First period was spent watching the news. Whatever the lesson plan for the day had been, it no longer mattered. The only thing that mattered was the
events unfolding on television. Nobody was saying anything. Nobody was even crying. We just watched, struck dumb by what seemed impossible. The
Pentagon had been hit. The f***ing Pentagon! And another had crashed in Pennsylvania.
First period ended, and we rushed quietly to our homerooms, in case something else happened. The announcements began, exclusively addressing the
attacks. The principal urged the teachers to turn off the televisions, urged us to go about our day as normal. Yeah, right. That was the first time we
made much noise that day. Of course, it was an order that was defied, blatantly. There was no way in hell we could act like this was a normal day.
It was in homeroom that the first tower fell. English, the same room as homeroom, the second came down. In that moment when the first tower collapsed,
it was like my heart was abruptly yanked out. My stomach lurched. I was horrified. I did not know how many people had been evacuated from the tower,
but I knew that there were still a whole lot left in there, far too many. The horror I felt at the sudden and terrible loss of so many lives haunts me
to this day. People started bursting into tears, but all I felt was horror. All those people, gone, just like that. For what, for what?
The rest of the day passed watching news coverage of smoldering ruins. It was still a few hours after the collapse before anyone started talking.
About what it meant for us, for America, for the world. No answers, no speculation, only the questioning.

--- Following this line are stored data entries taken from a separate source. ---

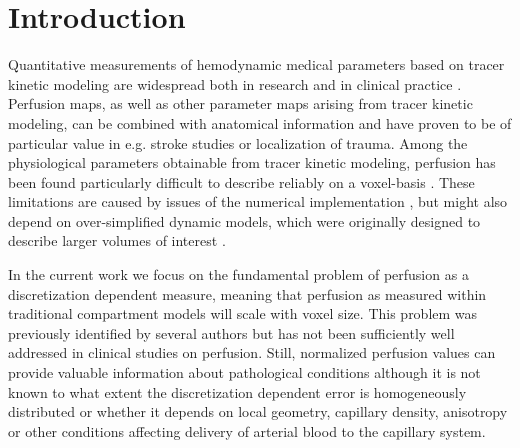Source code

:\documentclass[10pt]{article}
\begin{document}
\section{Introduction}
Quantitative measurements of hemodynamic medical parameters based on tracer kinetic modeling are widespread both in research and in clinical practice \cite{sourbron13,Feng2013,Chen2011}. 
	Perfusion maps, as well as other parameter maps arising from tracer kinetic modeling, can be combined with anatomical information and have proven to be of particular value in e.g. stroke studies or localization of trauma.
	Among the physiological parameters obtainable from tracer kinetic modeling, perfusion has been found particularly difficult to describe reliably on a voxel-basis \cite{kudo10}.
	These limitations are caused by issues of the numerical implementation \cite{kudo10}, but might also depend on over-simplified dynamic models, which were originally designed to describe larger volumes of interest \cite{zierler00}.	
	
In the current work we focus on the fundamental problem of perfusion as a discretization dependent measure, meaning that perfusion as measured within traditional compartment models will scale with voxel size. This problem was previously identified by several authors \cite{Henkelman1990,Guibert2013,sourbron14} but has not been sufficiently well addressed in clinical studies on perfusion. Still, normalized perfusion values can provide valuable information about pathological conditions although it is not known to what extent the discretization dependent error is homogeneously distributed or whether it depends on local geometry, capillary density, anisotropy or other conditions affecting delivery of arterial blood to the capillary system. %
\end{document}
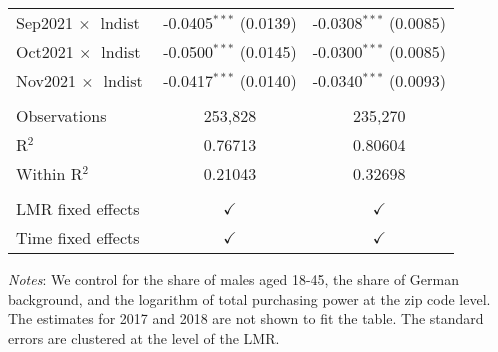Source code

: \begin{table}
\begin{threeparttable}[b]
\begin{tabular}{lcc}
         Sep2021 $\times$ $\ln \text{dist}$    & -0.0405$^{***}$ (0.0139) & -0.0308$^{***}$ (0.0085)\\   
         Oct2021 $\times$ $\ln \text{dist}$    & -0.0500$^{***}$ (0.0145) & -0.0300$^{***}$ (0.0085)\\   
         Nov2021 $\times$ $\ln \text{dist}$    & -0.0417$^{***}$ (0.0140) & -0.0340$^{***}$ (0.0093)\\   
          \\
         Observations                          & 253,828                  & 235,270\\  
         R$^2$                                 & 0.76713                  & 0.80604\\  
         Within R$^2$                          & 0.21043                  & 0.32698\\  
          \\
         LMR fixed effects                     & $\checkmark$             & $\checkmark$\\   
         Time fixed effects                    & $\checkmark$             & $\checkmark$\\   
         \bottomrule
      \end{tabular}
      
      \begin{tablenotes}\item \textit{Notes}: We control for the share of males aged 18-45, the share of German background, and the logarithm of total purchasing power at the zip code level. The estimates for 2017 and 2018 are not shown to fit the table. The standard errors are clustered at the level of the LMR.
      \end{tablenotes}
   \end{threeparttable}
\end{table}


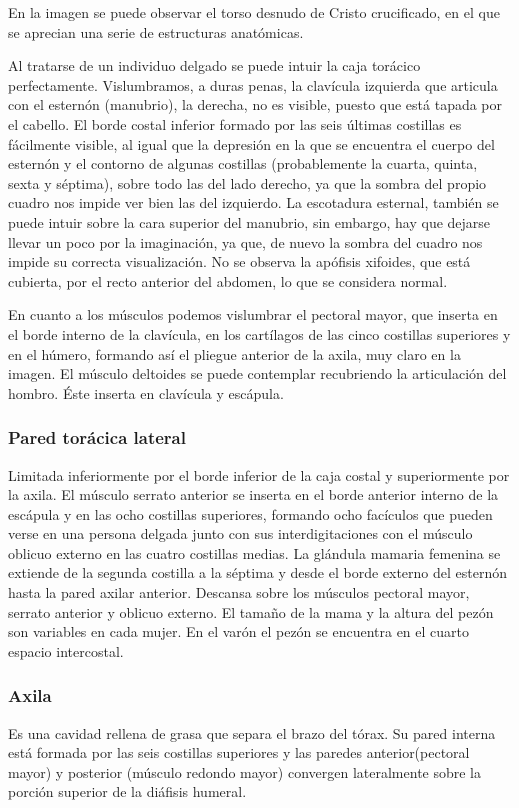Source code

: \documentclass[a4paper,12pt]{article} %
\begin{document}
En la imagen se puede observar el torso desnudo de Cristo crucificado, en el que se aprecian una serie de estructuras anatómicas. 

Al tratarse de un individuo delgado se puede intuir la caja torácico perfectamente. Vislumbramos, a duras penas, la clavícula izquierda que articula con el esternón (manubrio), la derecha, no es visible, puesto que está tapada por el cabello. El borde costal inferior formado por las seis últimas costillas es fácilmente visible, al igual que la depresión en la que se encuentra el cuerpo del esternón y el contorno de algunas costillas (probablemente la cuarta, quinta, sexta y séptima), sobre todo las del lado derecho, ya que la sombra del propio cuadro nos  impide ver bien las del izquierdo. La escotadura esternal, también se puede intuir sobre la cara superior del manubrio, sin embargo, hay que dejarse llevar un poco por la imaginación, ya que, de nuevo la sombra del cuadro nos impide su correcta visualización. No se observa la apófisis xifoides, que está cubierta, por el recto anterior del abdomen, lo que se considera normal.

En cuanto a los músculos podemos vislumbrar el pectoral mayor, que inserta en el borde interno de la clavícula, en los cartílagos de las cinco costillas superiores y en el húmero, formando así el pliegue anterior de la axila, muy claro en la imagen. El músculo deltoides se puede contemplar recubriendo la articulación del hombro. Éste inserta en clavícula y escápula.

\subsubsection{Pared torácica lateral}
Limitada inferiormente por el borde inferior de la caja costal y superiormente por la axila.
El músculo serrato anterior se inserta en el borde anterior interno de la escápula y en las ocho costillas superiores, formando ocho facículos que pueden verse en una persona delgada junto con sus interdigitaciones con el músculo oblicuo externo en las cuatro costillas medias.
La glándula mamaria femenina se extiende de la segunda costilla a la séptima y desde el borde externo del esternón hasta la pared axilar anterior. Descansa sobre los músculos  pectoral mayor, serrato anterior y oblicuo externo. El tamaño de la mama y la altura del pezón son variables en cada mujer. En el varón el pezón se encuentra en el cuarto espacio intercostal.

\subsubsection{Axila}
Es una cavidad rellena de grasa que separa el brazo del tórax. Su pared interna está formada por las seis costillas superiores y las paredes anterior(pectoral mayor) y posterior (músculo redondo mayor) convergen lateralmente sobre la porción superior de la diáfisis humeral.
\end{document}
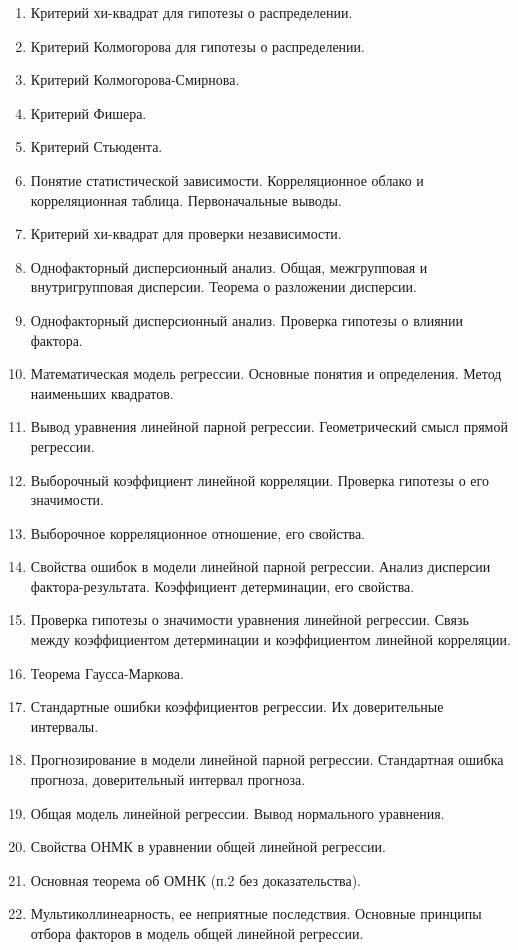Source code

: \documentclass[12pt]{article}
\begin{document}
\begin{enumerate}
    \item Критерий хи-квадрат для гипотезы о распределении.
    \item Критерий Колмогорова для гипотезы о распределении.
    \item Критерий Колмогорова-Смирнова.
    \item Критерий Фишера.
    \item Критерий Стьюдента.
    \item Понятие статистической зависимости. Корреляционное облако и корреляционная таблица. Первоначальные выводы.
    \item Критерий хи-квадрат для проверки независимости.
    \item Однофакторный дисперсионный анализ. Общая, межгрупповая и внутригрупповая дисперсии. Теорема о разложении дисперсии.
    \item Однофакторный дисперсионный анализ. Проверка гипотезы о влиянии фактора.
    \item Математическая модель регрессии. Основные понятия и определения. Метод наименьших квадратов.
    \item Вывод уравнения линейной парной регрессии. Геометрический смысл прямой регрессии.
    \item Выборочный коэффициент линейной корреляции. Проверка гипотезы о его значимости.
    \item Выборочное корреляционное отношение, его свойства.
    \item Свойства ошибок в модели линейной парной регрессии. Анализ дисперсии фактора-результата. Коэффициент детерминации, его свойства.
    \item Проверка гипотезы о значимости уравнения линейной регрессии. Связь между коэффициентом детерминации и коэффициентом линейной корреляции.
    \item Теорема Гаусса-Маркова.
    \item Стандартные ошибки коэффициентов регрессии. Их доверительные интервалы.
    \item Прогнозирование в модели линейной парной регрессии. Стандартная ошибка прогноза, доверительный интервал прогноза.
    \item Общая модель линейной регрессии. Вывод нормального уравнения.
    \item Свойства ОНМК в уравнении общей линейной регрессии.
    \item Основная теорема об ОМНК (п.2 без доказательства).
    \item Мультиколлинеарность, ее неприятные последствия. Основные принципы отбора факторов в модель общей линейной регрессии.

\end{enumerate}
\end{document}
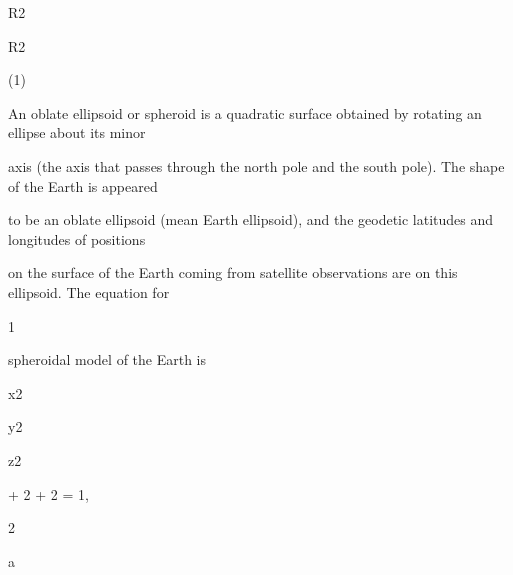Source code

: \documentclass[a4paper,portrait,12pt]{article}
\begin{document}
\begin{flushleft}
R2
\end{flushleft}


\begin{flushleft}
R2
\end{flushleft}





(1)





\begin{flushleft}
An oblate ellipsoid or spheroid is a quadratic surface obtained by rotating an ellipse about its minor
\end{flushleft}


\begin{flushleft}
axis (the axis that passes through the north pole and the south pole). The shape of the Earth is appeared
\end{flushleft}


\begin{flushleft}
to be an oblate ellipsoid (mean Earth ellipsoid), and the geodetic latitudes and longitudes of positions
\end{flushleft}


\begin{flushleft}
on the surface of the Earth coming from satellite observations are on this ellipsoid. The equation for
\end{flushleft}





1





\begin{flushleft}
\newpage
spheroidal model of the Earth is
\end{flushleft}


\begin{flushleft}
x2
\end{flushleft}


\begin{flushleft}
y2
\end{flushleft}


\begin{flushleft}
z2
\end{flushleft}


+ 2 + 2 = 1,


2


\begin{flushleft}
a
\end{flushleft}
\end{document}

I don't remember how I got home that day, but my mom had work. I was alone again, like that first period class, but emptier. By that time, I
couldn't watch any more news coverage. It was all too much for me to take. I wandered around out in my back yard, petting my dogs. My head was full
of horror. I couldn't shake the image of that first tower's fall, nor the sickness it left in me. I remember the skies were so clear, so blue, the
dryness of the air, the bright rust color of fallen pine needles and their smell, all heavy and thick and realer than real, it felt at the time like
the world and all its sensations were in technicolor. Everything seemed too vivid and intense. All while my head was filled with a thousand worries
that no fourteen year old kid should have. Was this the end of everything I thought the world was? Would there be war? Would they reinstate the draft?
Would there be more attacks? Was I going to die, too?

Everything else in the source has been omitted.